Preliminary experiments were conducted a nursery school that has an enrollment of about 200 children ranging in age from one to five years of age. The school has about thirty teachers and helpers. Thirty-eight five-year-olds were chosen for the preliminary experiments as well as two teachers and two support staff. The support staff designed the curriculum. We used two PCs and a SOFTBOARD. The results from experiments can be summarized into three points as follows. The first is that children are good at cooperative work (pairs or groups of three) because groups allow one child to work as a producer and the others to work as operators. The second is that cooperation between the children and the support staff is an important factor in maintaining the children's concentration. The third point concerns time. We found that the best format was morning class.

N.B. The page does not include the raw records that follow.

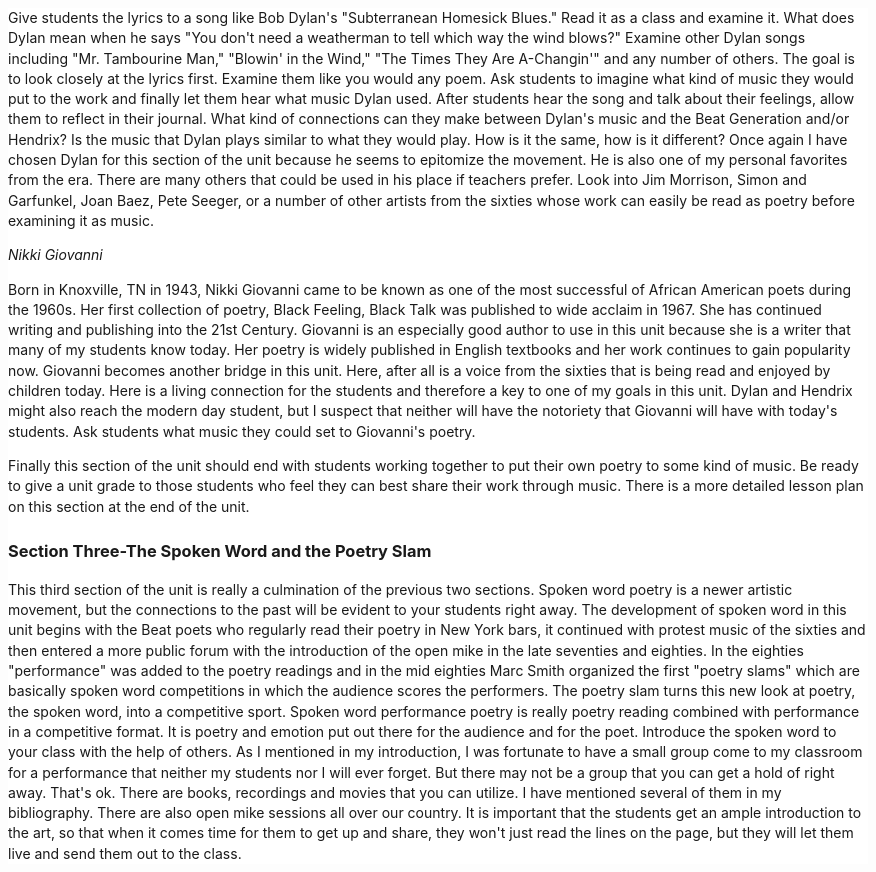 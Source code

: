  Give students the lyrics to a song like Bob Dylan's "Subterranean Homesick Blues."  Read it as a class and examine it. What does Dylan mean when he says "You don't need a weatherman to tell which way the wind blows?"  Examine other Dylan songs including "Mr. Tambourine Man," "Blowin' in the Wind," "The Times They Are A-Changin'" and any number of others. The goal is to look closely at the lyrics first. Examine them like you would any poem. Ask students to imagine what kind of music they would put to the work and finally let them hear what music Dylan used. After students hear the song and talk about their feelings, allow them to reflect in their journal. What kind of connections can they make between Dylan's music and the Beat Generation and/or Hendrix?  Is the music that Dylan plays similar to what they would play. How is it the same, how is it different? Once again I have chosen Dylan for this section of the unit because he seems to epitomize the movement. He is also one of my personal favorites from the era. There are many others that could be used in his place if teachers prefer. Look into Jim Morrison, Simon and Garfunkel, Joan Baez, Pete Seeger, or a number of other artists from the sixties whose work can easily be read as poetry before examining it as music.
 </p>

<p>
  <i>
   Nikki Giovanni
  </i>
 </p>
<p>
  Born in Knoxville, TN in 1943, Nikki Giovanni came to be known as one of the most successful of African American poets during the 1960s. Her first collection of poetry, Black Feeling, Black Talk was published to wide acclaim in 1967. She has continued writing and publishing into the 21st Century. Giovanni is an especially good author to use in this unit because she is a writer that many of my students know today. Her poetry is widely published in English textbooks and her work continues to gain popularity now. Giovanni becomes another bridge in this unit. Here, after all is a voice from the sixties that is being read and enjoyed by children today. Here is a living connection for the students and therefore a key to one of my goals in this unit. Dylan and Hendrix might also reach the modern day student, but I suspect that neither will have the notoriety that Giovanni will have with today's students. Ask students what music they could set to Giovanni's poetry.
 </p>
<p>
  Finally this section of the unit should end with students working together to put their own poetry to some kind of music. Be ready to give a unit grade to those students who feel they can best share their work through music. There is a more detailed lesson plan on this section at the end of the unit.
 </p>

<h3>
  Section Three-The Spoken Word and the Poetry Slam
 </h3>
 <p>
  This third section of the unit is really a culmination of the previous two sections. Spoken word poetry is a newer artistic movement, but the connections to the past will be evident to your students right away. The development of spoken word in this unit begins with the Beat poets who regularly read their poetry in New York bars, it continued with protest music of the sixties and then entered a more public forum with the introduction of the open mike in the late seventies and eighties. In the eighties "performance" was added to the poetry readings and in the mid eighties Marc Smith organized the first "poetry slams" which are basically spoken word competitions in which the audience scores the performers. The poetry slam turns this new look at poetry, the spoken word, into a competitive sport. Spoken word performance poetry is really poetry reading combined with performance in a competitive format. It is poetry and emotion put out there for the audience and for the poet. Introduce the spoken word to your class with the help of others. As I mentioned in my introduction, I was fortunate to have a small group come to my classroom for a performance that neither my students nor I will ever forget. But there may not be a group that you can get a hold of right away. That's ok. There are books, recordings and movies that you can utilize. I have mentioned several of them in my bibliography. There are also open mike sessions all over our country. It is important that the students get an ample introduction to the art, so that when it comes time for them to get up and share, they won't just read the lines on the page, but they will let them live and send them out to the class.
 </p>
<p> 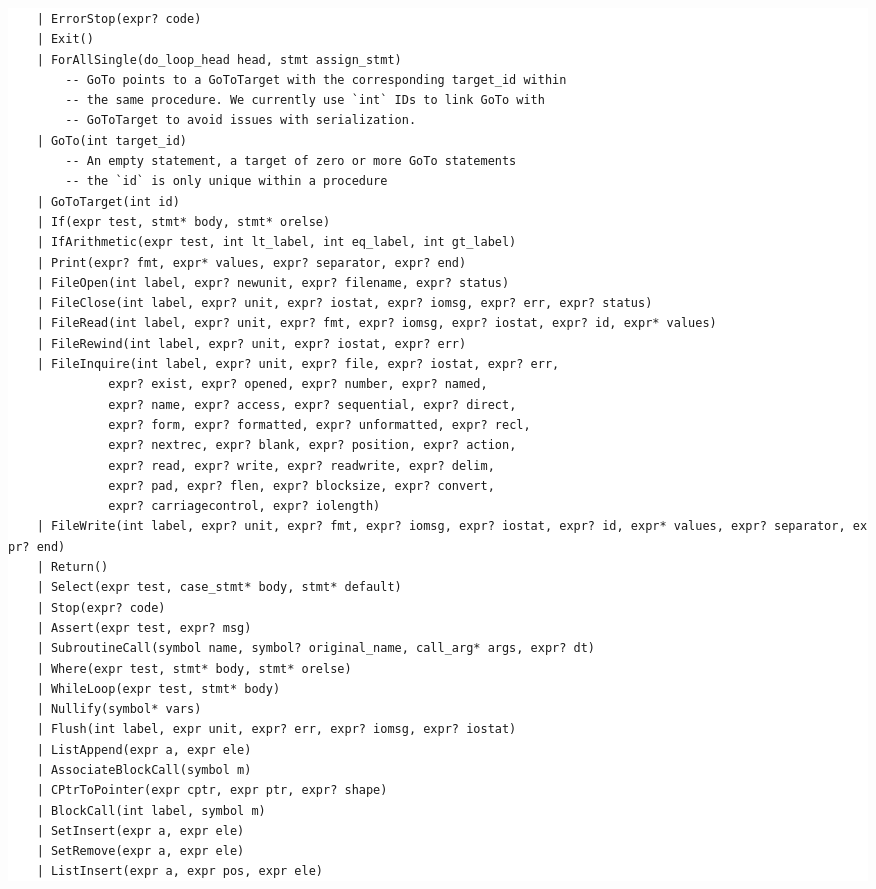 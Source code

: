         | ErrorStop(expr? code)
        | Exit()
        | ForAllSingle(do_loop_head head, stmt assign_stmt)
            -- GoTo points to a GoToTarget with the corresponding target_id within
            -- the same procedure. We currently use `int` IDs to link GoTo with
            -- GoToTarget to avoid issues with serialization.
        | GoTo(int target_id)
            -- An empty statement, a target of zero or more GoTo statements
            -- the `id` is only unique within a procedure
        | GoToTarget(int id)
        | If(expr test, stmt* body, stmt* orelse)
        | IfArithmetic(expr test, int lt_label, int eq_label, int gt_label)
        | Print(expr? fmt, expr* values, expr? separator, expr? end)
        | FileOpen(int label, expr? newunit, expr? filename, expr? status)
        | FileClose(int label, expr? unit, expr? iostat, expr? iomsg, expr? err, expr? status)
        | FileRead(int label, expr? unit, expr? fmt, expr? iomsg, expr? iostat, expr? id, expr* values)
        | FileRewind(int label, expr? unit, expr? iostat, expr? err)
        | FileInquire(int label, expr? unit, expr? file, expr? iostat, expr? err,
                  expr? exist, expr? opened, expr? number, expr? named,
                  expr? name, expr? access, expr? sequential, expr? direct,
                  expr? form, expr? formatted, expr? unformatted, expr? recl,
                  expr? nextrec, expr? blank, expr? position, expr? action,
                  expr? read, expr? write, expr? readwrite, expr? delim,
                  expr? pad, expr? flen, expr? blocksize, expr? convert,
                  expr? carriagecontrol, expr? iolength)
        | FileWrite(int label, expr? unit, expr? fmt, expr? iomsg, expr? iostat, expr? id, expr* values, expr? separator, expr? end)
        | Return()
        | Select(expr test, case_stmt* body, stmt* default)
        | Stop(expr? code)
        | Assert(expr test, expr? msg)
        | SubroutineCall(symbol name, symbol? original_name, call_arg* args, expr? dt)
        | Where(expr test, stmt* body, stmt* orelse)
        | WhileLoop(expr test, stmt* body)
        | Nullify(symbol* vars)
        | Flush(int label, expr unit, expr? err, expr? iomsg, expr? iostat)
        | ListAppend(expr a, expr ele)
        | AssociateBlockCall(symbol m)
        | CPtrToPointer(expr cptr, expr ptr, expr? shape)
        | BlockCall(int label, symbol m)
        | SetInsert(expr a, expr ele)
        | SetRemove(expr a, expr ele)
        | ListInsert(expr a, expr pos, expr ele) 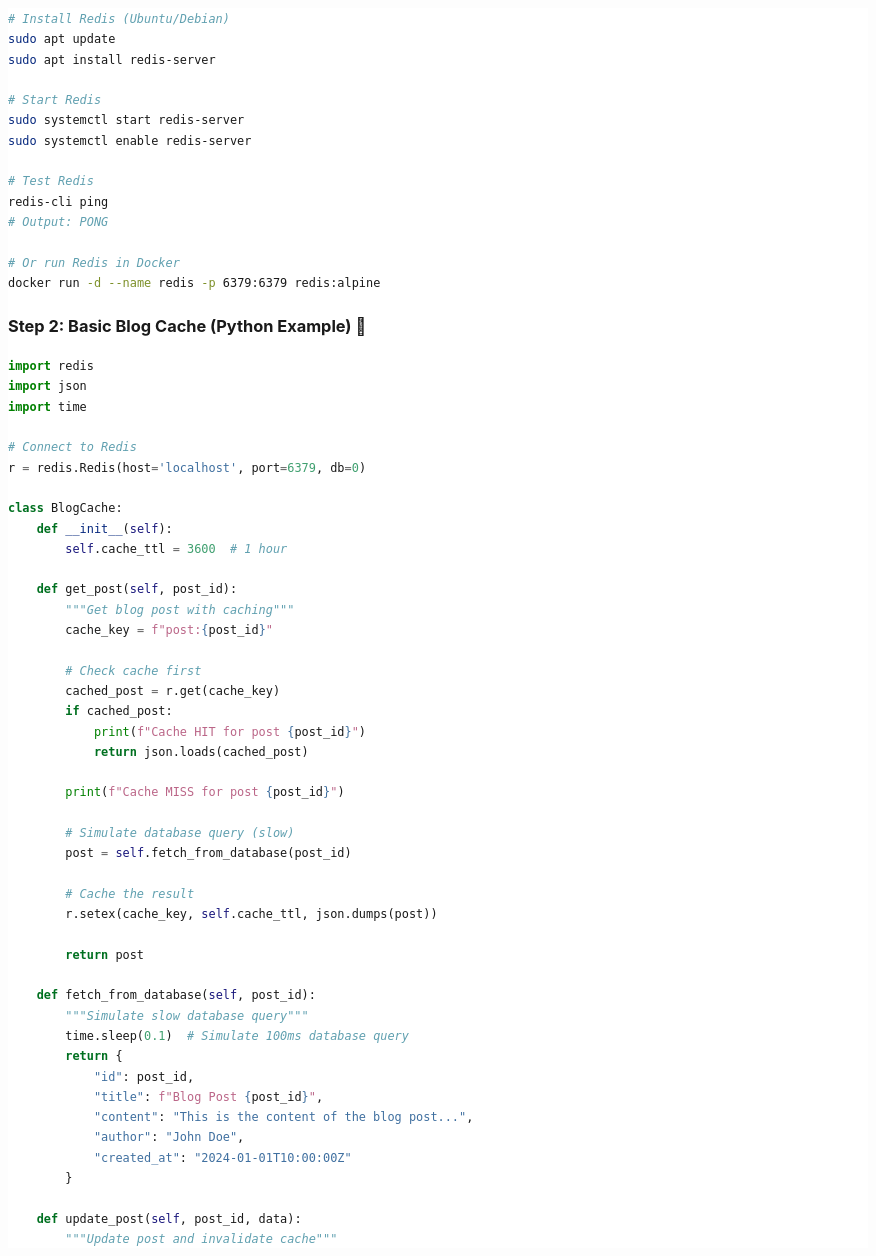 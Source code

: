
 ```bash
# Install Redis (Ubuntu/Debian)
sudo apt update
sudo apt install redis-server

# Start Redis
sudo systemctl start redis-server
sudo systemctl enable redis-server

# Test Redis
redis-cli ping
# Output: PONG

# Or run Redis in Docker
docker run -d --name redis -p 6379:6379 redis:alpine
```

### Step 2: Basic Blog Cache (Python Example) 📝

```python
import redis
import json
import time

# Connect to Redis
r = redis.Redis(host='localhost', port=6379, db=0)

class BlogCache:
    def __init__(self):
        self.cache_ttl = 3600  # 1 hour
    
    def get_post(self, post_id):
        """Get blog post with caching"""
        cache_key = f"post:{post_id}"
        
        # Check cache first
        cached_post = r.get(cache_key)
        if cached_post:
            print(f"Cache HIT for post {post_id}")
            return json.loads(cached_post)
        
        print(f"Cache MISS for post {post_id}")
        
        # Simulate database query (slow)
        post = self.fetch_from_database(post_id)
        
        # Cache the result
        r.setex(cache_key, self.cache_ttl, json.dumps(post))
        
        return post
    
    def fetch_from_database(self, post_id):
        """Simulate slow database query"""
        time.sleep(0.1)  # Simulate 100ms database query
        return {
            "id": post_id,
            "title": f"Blog Post {post_id}",
            "content": "This is the content of the blog post...",
            "author": "John Doe",
            "created_at": "2024-01-01T10:00:00Z"
        }
    
    def update_post(self, post_id, data):
        """Update post and invalidate cache"""
```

Based on the results of the preliminary experiments, we started new experiments with five-member groups. The experimental procedure is as follows: First, the children draw contours of their characters or objects on the SOFTBOARD. They then produce a line drawing that is colored using the computer. After all children have finished, they record the sound and describe the type of action desired. The support staff then construct a simple movie based on the children's instructions. In the second step, each group makes a picture-story show with four sheets of colored paper as a story-board. After finishing one sheet, the children have to explain their drawings to the teachers or support staff, who write down the content. Children are encouraged to keep drawing until the end of their story. In the third and final step, each group makes an electronic picture-story show based on their story-board. The children draw characters and objects using the SOFTBOARD and computers. The staff digitize the shows as simple static images on the computers, and then show the movie to the children. The children's verbal story lines are recorded as sound data. Next, the story is animated based on each group's story-board by the support staff.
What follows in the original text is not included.